Supplied data:
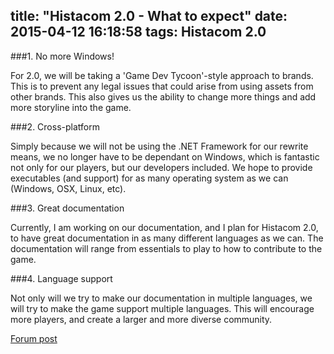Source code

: title: "Histacom 2.0 - What to expect"
date: 2015-04-12 16:18:58
tags: Histacom 2.0
---
###1. No more Windows!

For 2.0, we will be taking a 'Game Dev Tycoon'-style approach to brands. This is to prevent any legal issues that could arise from using assets from other brands. This also gives us the ability to change more things and add more storyline into the game.

###2. Cross-platform

Simply because we will not be using the .NET Framework for our rewrite means, we no longer have to be dependant on Windows, which is fantastic not only for our players, but our developers included. We hope to provide executables (and support) for as many operating system as we can (Windows, OSX, Linux, etc).

###3. Great documentation

Currently, I am working on our documentation, and I plan for Histacom 2.0, to have great documentation in as many different languages as we can. The documentation will range from essentials to play to how to contribute to the game.

###4. Language support

Not only will we try to make our documentation in multiple languages, we will try to make the game support multiple languages. This will encourage more players, and create a larger and more diverse community.

[Forum post](http://techshroom.com/histacom/showthread.php?tid=12)
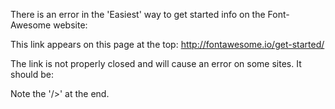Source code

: There is an error in the 'Easiest' way to get started info on the Font-Awesome website:

<link href="//maxcdn.bootstrapcdn.com/font-awesome/4.2.0/css/font-awesome.min.css" rel="stylesheet">

This link appears on this page at the top: http://fontawesome.io/get-started/

The link is not properly closed and will cause an error on some sites.  It should be:

<link href="//maxcdn.bootstrapcdn.com/font-awesome/4.2.0/css/font-awesome.min.css" rel="stylesheet" />

Note the '/>' at the end.  
  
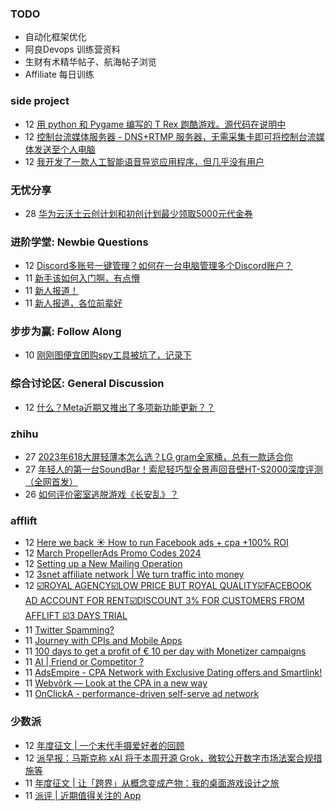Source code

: ### TODO
-  自动化框架优化
-  阿良Devops 训练营资料
-  生财有术精华帖子、航海帖子浏览
-  Affiliate 每日训练

### side project
<!-- sideproject:START -->
-  12 [用 python 和 Pygame 编写的 T Rex 跑酷游戏。源代码在说明中](https://www.youtube.com/watch?v=pZySIXSelCA)
-  12 [控制台流媒体服务器 - DNS+RTMP 服务器，无需采集卡即可将控制台流媒体发送至个人电脑](https://github.com/Aioros/console-streaming-server)
-  12 [我开发了一款人工智能语音导览应用程序，但几乎没有用户](https://www.reddit.com/r/SideProject/comments/18gpp0e/ive_built_an_ai_audio_tour_app_but_have_almost_no/)<!-- sideproject:END -->


### 无忧分享
<!-- ruyo:START -->
-  28 [华为云沃土云创计划和初创计划最少领取5000元代金券](https://51.ruyo.net/18617.html)<!-- ruyo:END -->

### 进阶学堂: Newbie Questions
<!-- advertcn1:START -->
-  12 [Discord多账号一键管理？如何在一台电脑管理多个Discord账户？](https://www.advertcn.com/thread-114299-1-1.html)
-  11 [新手该如何入门啊，有点懵](https://www.advertcn.com/thread-114292-1-1.html)
-  11 [新人报道！](https://www.advertcn.com/thread-114291-1-1.html)
-  11 [新人报道，各位前辈好](https://www.advertcn.com/thread-114289-1-1.html)<!-- advertcn1:END -->

### 步步为赢: Follow Along
<!-- advertcn2:START -->
-  10 [刚刚图便宜团购spy工具被坑了，记录下](https://www.advertcn.com/thread-113954-1-1.html)<!-- advertcn2:END -->

### 综合讨论区: General Discussion
<!-- advertcn3:START -->
-  12 [什么？Meta近期又推出了多项新功能更新？？](https://www.advertcn.com/thread-114300-1-1.html)<!-- advertcn3:END -->


### zhihu
<!-- zhihu:START -->
-  27 [2023年618大屏轻薄本怎么选？LG gram全家桶，总有一款适合你](http://zhuanlan.zhihu.com/p/632641888?utm_campaign=rss&utm_medium=rss&utm_source=rss&utm_content=title)
-  27 [年轻人的第一台SoundBar！索尼轻巧型全景声回音壁HT-S2000深度评测（全网首发）](http://zhuanlan.zhihu.com/p/630990296?utm_campaign=rss&utm_medium=rss&utm_source=rss&utm_content=title)
-  26 [如何评价密室逃脱游戏《长安乱》？](http://www.zhihu.com/question/563950552/answer/3045961312?utm_campaign=rss&utm_medium=rss&utm_source=rss&utm_content=title)<!-- zhihu:END -->

### afflift
<!-- afflift:START -->
-  12 [Here we back ☀️ How to run Facebook ads + cpa +100% ROI](https://afflift.com/f/threads/here-we-back-%E2%98%80%EF%B8%8F-how-to-run-facebook-ads-cpa-100-roi.12146/)
-  12 [March PropellerAds Promo Codes 2024](https://afflift.com/f/threads/march-propellerads-promo-codes-2024.12746/)
-  12 [Setting up a New Mailing Operation](https://afflift.com/f/threads/setting-up-a-new-mailing-operation.12771/)
-  12 [3snet affiliate network | We turn traffic into money](https://afflift.com/f/threads/3snet-affiliate-network-we-turn-traffic-into-money.1333/)
-  12 [☑️ROYAL AGENCY☑️LOW PRICE BUT ROYAL QUALITY☑️FACEBOOK AD ACCOUNT FOR RENT☑️DISCOUNT 3% FOR CUSTOMERS FROM AFFLIFT ☑️3 DAYS TRIAL](https://afflift.com/f/threads/%E2%98%91%EF%B8%8Froyal-agency%E2%98%91%EF%B8%8Flow-price-but-royal-quality%E2%98%91%EF%B8%8Ffacebook-ad-account-for-rent%E2%98%91%EF%B8%8Fdiscount-3-for-customers-from-afflift-%E2%98%91%EF%B8%8F3-days-trial.12780/)
-  11 [Twitter Spamming?](https://afflift.com/f/threads/twitter-spamming.12775/)
-  11 [Journey with CPIs and Mobile Apps](https://afflift.com/f/threads/journey-with-cpis-and-mobile-apps.12762/)
-  11 [100 days to get a profit of € 10 per day with Monetizer campaigns](https://afflift.com/f/threads/100-days-to-get-a-profit-of-%E2%82%AC-10-per-day-with-monetizer-campaigns.12776/)
-  11 [AI | Friend or Competitor ?](https://afflift.com/f/threads/ai-friend-or-competitor.12760/)
-  11 [AdsEmpire - CPA Network with Exclusive Dating offers and Smartlink!](https://afflift.com/f/threads/adsempire-cpa-network-with-exclusive-dating-offers-and-smartlink.6820/)
-  11 [Webvõrk — Look at the CPA in a new way](https://afflift.com/f/threads/webv%C3%B5rk-%E2%80%94-look-at-the-cpa-in-a-new-way.2820/)
-  11 [OnClickA - performance-driven self-serve ad network](https://afflift.com/f/threads/onclicka-performance-driven-self-serve-ad-network.10316/)<!-- afflift:END -->

### 少数派
<!-- sspai:START -->
-  12 [年度征文 | 一个末代手摄爱好者的回顾](https://sspai.com/post/86779)
-  12 [派早报：马斯克称 xAI 将于本周开源 Grok，微软公开数字市场法案合规措施等](https://sspai.com/post/87107)
-  11 [年度征文 | 让「跨界」从概念变成产物：我的桌面游戏设计之旅](https://sspai.com/post/86944)
-  11 [派评 | 近期值得关注的 App](https://sspai.com/post/87100)<!-- sspai:END -->
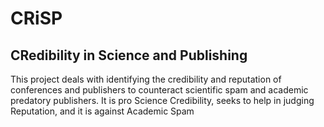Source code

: # CRiSP
## CRedibility in Science and Publishing

This project deals with identifying the credibility and reputation of conferences and publishers to counteract scientific spam and academic predatory publishers.
It is pro Science Credibility, seeks to help in judging Reputation, and it is against Academic Spam
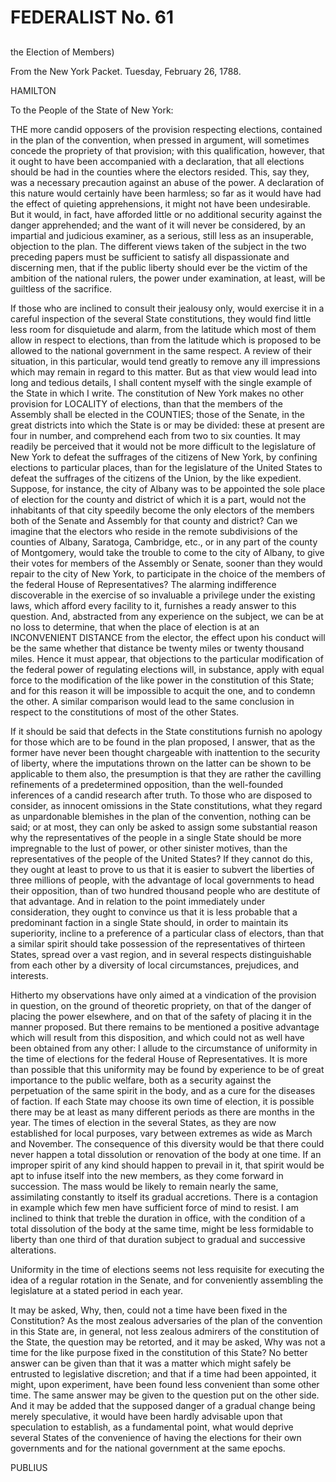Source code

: # FEDERALIST No. 61
## 

the Election of Members)

From the New York Packet. Tuesday, February 26, 1788.

HAMILTON

To the People of the State of New York:

THE more candid opposers of the provision respecting elections,
contained in the plan of the convention, when pressed in argument,
will sometimes concede the propriety of that provision; with this
qualification, however, that it ought to have been accompanied with a
declaration, that all elections should be had in the counties where the
electors resided. This, say they, was a necessary precaution against an
abuse of the power. A declaration of this nature would certainly have
been harmless; so far as it would have had the effect of quieting
apprehensions, it might not have been undesirable. But it would, in
fact, have afforded little or no additional security against the
danger apprehended; and the want of it will never be considered, by
an impartial and judicious examiner, as a serious, still less as an
insuperable, objection to the plan. The different views taken of the
subject in the two preceding papers must be sufficient to satisfy all
dispassionate and discerning men, that if the public liberty should ever
be the victim of the ambition of the national rulers, the power under
examination, at least, will be guiltless of the sacrifice.

If those who are inclined to consult their jealousy only, would exercise
it in a careful inspection of the several State constitutions, they
would find little less room for disquietude and alarm, from the latitude
which most of them allow in respect to elections, than from the latitude
which is proposed to be allowed to the national government in the same
respect. A review of their situation, in this particular, would tend
greatly to remove any ill impressions which may remain in regard to this
matter. But as that view would lead into long and tedious details, I
shall content myself with the single example of the State in which
I write. The constitution of New York makes no other provision for
LOCALITY of elections, than that the members of the Assembly shall be
elected in the COUNTIES; those of the Senate, in the great districts
into which the State is or may be divided: these at present are four in
number, and comprehend each from two to six counties. It may readily be
perceived that it would not be more difficult to the legislature of New
York to defeat the suffrages of the citizens of New York, by confining
elections to particular places, than for the legislature of the United
States to defeat the suffrages of the citizens of the Union, by the like
expedient. Suppose, for instance, the city of Albany was to be appointed
the sole place of election for the county and district of which it is
a part, would not the inhabitants of that city speedily become the only
electors of the members both of the Senate and Assembly for that county
and district? Can we imagine that the electors who reside in the remote
subdivisions of the counties of Albany, Saratoga, Cambridge, etc., or in
any part of the county of Montgomery, would take the trouble to come to
the city of Albany, to give their votes for members of the Assembly
or Senate, sooner than they would repair to the city of New York,
to participate in the choice of the members of the federal House of
Representatives? The alarming indifference discoverable in the exercise
of so invaluable a privilege under the existing laws, which afford
every facility to it, furnishes a ready answer to this question. And,
abstracted from any experience on the subject, we can be at no loss
to determine, that when the place of election is at an INCONVENIENT
DISTANCE from the elector, the effect upon his conduct will be the same
whether that distance be twenty miles or twenty thousand miles. Hence
it must appear, that objections to the particular modification of the
federal power of regulating elections will, in substance, apply with
equal force to the modification of the like power in the constitution of
this State; and for this reason it will be impossible to acquit the one,
and to condemn the other. A similar comparison would lead to the same
conclusion in respect to the constitutions of most of the other States.

If it should be said that defects in the State constitutions furnish no
apology for those which are to be found in the plan proposed, I answer,
that as the former have never been thought chargeable with inattention
to the security of liberty, where the imputations thrown on the latter
can be shown to be applicable to them also, the presumption is that they
are rather the cavilling refinements of a predetermined opposition, than
the well-founded inferences of a candid research after truth. To
those who are disposed to consider, as innocent omissions in the State
constitutions, what they regard as unpardonable blemishes in the plan of
the convention, nothing can be said; or at most, they can only be asked
to assign some substantial reason why the representatives of the people
in a single State should be more impregnable to the lust of power, or
other sinister motives, than the representatives of the people of the
United States? If they cannot do this, they ought at least to prove
to us that it is easier to subvert the liberties of three millions
of people, with the advantage of local governments to head their
opposition, than of two hundred thousand people who are destitute
of that advantage. And in relation to the point immediately under
consideration, they ought to convince us that it is less probable that
a predominant faction in a single State should, in order to maintain its
superiority, incline to a preference of a particular class of electors,
than that a similar spirit should take possession of the representatives
of thirteen States, spread over a vast region, and in several respects
distinguishable from each other by a diversity of local circumstances,
prejudices, and interests.

Hitherto my observations have only aimed at a vindication of the
provision in question, on the ground of theoretic propriety, on that of
the danger of placing the power elsewhere, and on that of the safety of
placing it in the manner proposed. But there remains to be mentioned a
positive advantage which will result from this disposition, and which
could not as well have been obtained from any other: I allude to the
circumstance of uniformity in the time of elections for the federal
House of Representatives. It is more than possible that this uniformity
may be found by experience to be of great importance to the public
welfare, both as a security against the perpetuation of the same spirit
in the body, and as a cure for the diseases of faction. If each State
may choose its own time of election, it is possible there may be at
least as many different periods as there are months in the year. The
times of election in the several States, as they are now established for
local purposes, vary between extremes as wide as March and November. The
consequence of this diversity would be that there could never happen a
total dissolution or renovation of the body at one time. If an improper
spirit of any kind should happen to prevail in it, that spirit would
be apt to infuse itself into the new members, as they come forward
in succession. The mass would be likely to remain nearly the same,
assimilating constantly to itself its gradual accretions. There is a
contagion in example which few men have sufficient force of mind to
resist. I am inclined to think that treble the duration in office, with
the condition of a total dissolution of the body at the same time, might
be less formidable to liberty than one third of that duration subject to
gradual and successive alterations.

Uniformity in the time of elections seems not less requisite for
executing the idea of a regular rotation in the Senate, and for
conveniently assembling the legislature at a stated period in each year.

It may be asked, Why, then, could not a time have been fixed in the
Constitution? As the most zealous adversaries of the plan of the
convention in this State are, in general, not less zealous admirers of
the constitution of the State, the question may be retorted, and it
may be asked, Why was not a time for the like purpose fixed in the
constitution of this State? No better answer can be given than that it
was a matter which might safely be entrusted to legislative discretion;
and that if a time had been appointed, it might, upon experiment, have
been found less convenient than some other time. The same answer may be
given to the question put on the other side. And it may be added that
the supposed danger of a gradual change being merely speculative, it
would have been hardly advisable upon that speculation to establish,
as a fundamental point, what would deprive several States of the
convenience of having the elections for their own governments and for
the national government at the same epochs.

PUBLIUS




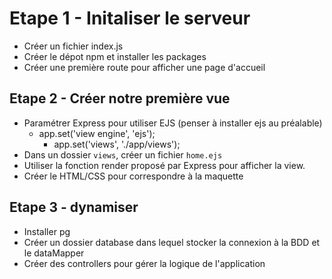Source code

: # Etape 1 - Initaliser le serveur 

- Créer un fichier index.js 
- Créer le dépot npm et installer les packages
- Créer une première route pour afficher une page d'accueil 

## Etape 2 - Créer notre première vue

- Paramétrer Express pour utiliser EJS (penser à installer ejs au préalable)
  - app.set('view engine', 'ejs');
    - app.set('views', './app/views');
- Dans un dossier `views`, créer un fichier `home.ejs`
- Utiliser la fonction render proposé par Express pour afficher la view. 
- Créer le HTML/CSS pour correspondre à la maquette 

## Etape 3 - dynamiser 

- Installer pg
- Créer un dossier database dans lequel stocker la connexion à la BDD et le dataMapper 
- Créer des controllers pour gérer la logique de l'application 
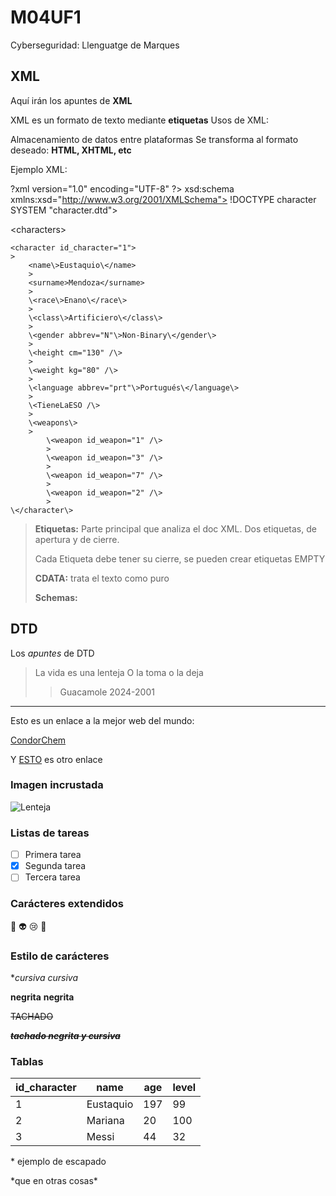 # M04UF1
Cyberseguridad: Llenguatge de Marques

## XML
Aquí irán los apuntes de **XML**

XML es un formato de texto mediante **etiquetas**
Usos de XML:

Almacenamiento de datos entre plataformas
Se transforma al formato deseado: **HTML, XHTML, etc**

Ejemplo XML: 

?xml version="1.0" encoding="UTF-8" ?>
xsd:schema xmlns:xsd="http://www.w3.org/2001/XMLSchema">
!DOCTYPE character SYSTEM "character.dtd">
>
\<characters\> 
>
	<character id_character="1">
	>
		<name\>Eustaquio\</name>
		>
		<surname>Mendoza</surname>
		>
		\<race\>Enano\</race\>
		>
		\<class\>Artificiero\</class\>
		>
		\<gender abbrev="N"\>Non-Binary\</gender\>
		>
		\<height cm="130" /\>
		>
		\<weight kg="80" /\>
		>
		\<language abbrev="prt"\>Portugués\</language\>
		>
		\<TieneLaESO /\>
		>
		\<weapons\>
		>
			\<weapon id_weapon="1" /\>
			>
			\<weapon id_weapon="3" /\>
			>
			\<weapon id_weapon="7" /\>
			>
			\<weapon id_weapon="2" /\>
			>
	\</character\>
>
>**Etiquetas:** Parte principal que analiza el doc XML. Dos etiquetas, de apertura y de cierre.
>
>Cada Etiqueta debe tener su cierre, se pueden crear etiquetas EMPTY
>
>**CDATA:** trata el texto como puro
>
>**Schemas:**


## DTD 
Los _apuntes_ de DTD


> La vida es una lenteja
> O la toma o la deja
>
>> Guacamole 2024-2001


---

Esto es un enlace a la mejor web del mundo:

[CondorChem](https://condorchem.com)

Y [ESTO](https://enti.cat) es otro enlace

### Imagen incrustada

![Lenteja](https://recetinas.com/wp-content/uploads/2020/01/lentejas-con-chorizo.jpg)

### Listas de tareas

- [ ] Primera tarea
- [x] Segunda tarea
- [ ] Tercera tarea

### Carácteres  extendidos

:poop: :alien: :cry: :imp:

### Estilo de carácteres

**cursiva* _cursiva_

**negrita** __negrita__

~~TACHADO~~

~~***tachado negrita y cursiva***~~

### Tablas

| id_character | name | age | level |
| --- | --- | --- | --- |
| 1 | Eustaquio | 197 | 99 |
| 2 | Mariana | 20 | 100 |
| 3 | Messi | 44 | 32 |

\* ejemplo de escapado

\*que en otras cosas\*

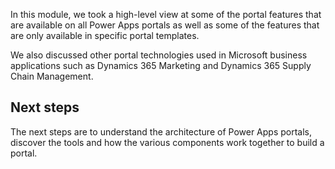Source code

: In this module, we took a high-level view at some of the portal features that are available on all Power Apps portals as well as some of the features that are only available in specific portal templates.

We also discussed other portal technologies used in Microsoft business applications such as Dynamics 365 Marketing and Dynamics 365 Supply Chain Management.

## Next steps

The next steps are to understand the architecture of Power Apps portals, discover the tools and how the various components work together to build a portal.
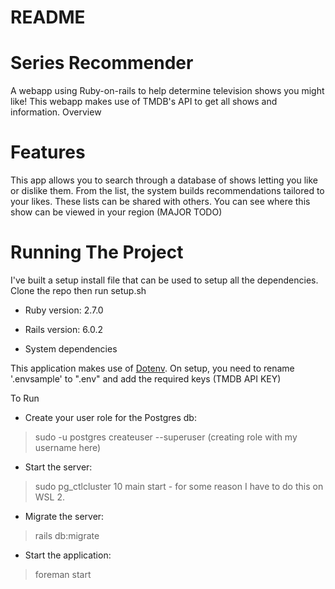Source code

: 
# README
# Series Recommender

A webapp using Ruby-on-rails to help determine television shows you might like! This webapp makes use of TMDB's API to get all shows and information.
Overview


# Features
This app allows you to search through a database of shows letting you like or dislike them. From the list, the system builds recommendations tailored to your likes. These lists can be shared with others. You can see where this show can be viewed in your region (MAJOR TODO)


# Running The Project
I've built a setup install file that can be used to setup all the dependencies. Clone the repo then run setup.sh
* Ruby version: 2.7.0
* Rails version: 6.0.2

* System dependencies

This application makes use of [Dotenv](https://github.com/bkeepers/dotenv). On setup, you need to rename '.envsample' to ".env" and add the required keys (TMDB API KEY) 


To Run
* Create your user role for the Postgres db:
> sudo -u postgres createuser --superuser <user> (creating role with my username here)
* Start the server:
> sudo pg_ctlcluster 10 main start - for some reason I have to do this on WSL 2.
* Migrate the server:
> rails db:migrate
* Start the application:
> foreman start

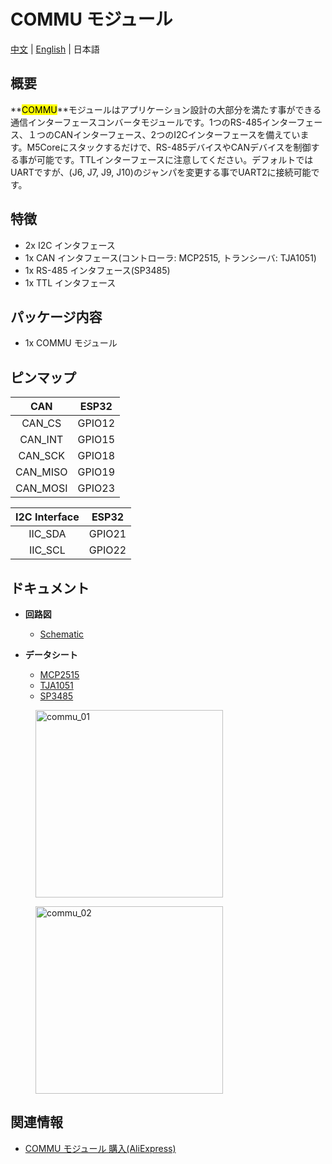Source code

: # COMMU モジュール

[中文](zh_CN/product_documents/modules/module_commu) | [English](en/product_documents/modules/module_commu) | 日本語

## 概要

**<mark>COMMU</mark>**モジュールはアプリケーション設計の大部分を満たす事ができる通信インターフェースコンバータモジュールです。1つのRS-485インターフェース、１つのCANインターフェース、2つのI2Cインターフェースを備えています。M5Coreにスタックするだけで、RS-485デバイスやCANデバイスを制御する事が可能です。TTLインターフェースに注意してください。デフォルトではUARTですが、(J6, J7, J9, J10)のジャンパを変更する事でUART2に接続可能です。

## 特徴

- 2x I2C インタフェース
- 1x CAN インタフェース(コントローラ: MCP2515, トランシーバ: TJA1051)
- 1x RS-485 インタフェース(SP3485)
- 1x TTL インタフェース

## パッケージ内容

- 1x COMMU モジュール

## ピンマップ

| CAN | ESP32 |
|:---:|:-----:|
| CAN_CS   | GPIO12 |
| CAN_INT  | GPIO15 |
| CAN_SCK  | GPIO18 |
| CAN_MISO | GPIO19 |
| CAN_MOSI | GPIO23 |

| I2C Interface | ESP32 |
|:-------------:|:-----:|
| IIC_SDA | GPIO21 |
| IIC_SCL | GPIO22 |

## ドキュメント

- **回路図**
  - [Schematic](https://github.com/m5stack/M5-Schematic/blob/master/Modules/COMMU.pdf)

- **データシート**
  - [MCP2515](http://ww1.microchip.com/downloads/en/devicedoc/20001801h.pdf)
  - [TJA1051](https://www.nxp.com/docs/en/data-sheet/TJA1051.pdf)
  - [SP3485](https://www.exar.com/ds/sp3485.pdf)

<figure>
  <img src="assets/img/product_pics/modules/commu_01.jpg" alt="commu_01" width="300px" height="300px">
</figure>
<figure>
  <img src="assets/img/product_pics/modules/commu_02.jpg" alt="commu_02" width="300px" height="300px">
</figure>

## 関連情報

- [COMMU モジュール 購入(AliExpress)](https://www.aliexpress.com/store/product/M5Stack-RS485-TTL-I2C-MCP2515-TJA1051-SP3485/3226069_32954475633.html)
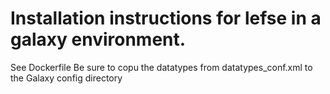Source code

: # Installation instructions for lefse in a galaxy environment.
See Dockerfile
Be sure to copu the datatypes from datatypes_conf.xml  to the Galaxy config directory
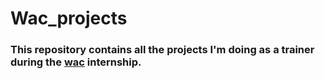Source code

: # Wac_projects
### This repository contains all the projects I'm doing as a trainer during the [wac](https://github.com/What-After-College) internship.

Task prompt: Go through the listing above and copy each line where the string "body" appears.

Output of the exercise:
in the body, and as a cure for the diseases of faction. If each State
total dissolution or renovation of the body at one time. If an improper
the condition of a total dissolution of the body at the same time, might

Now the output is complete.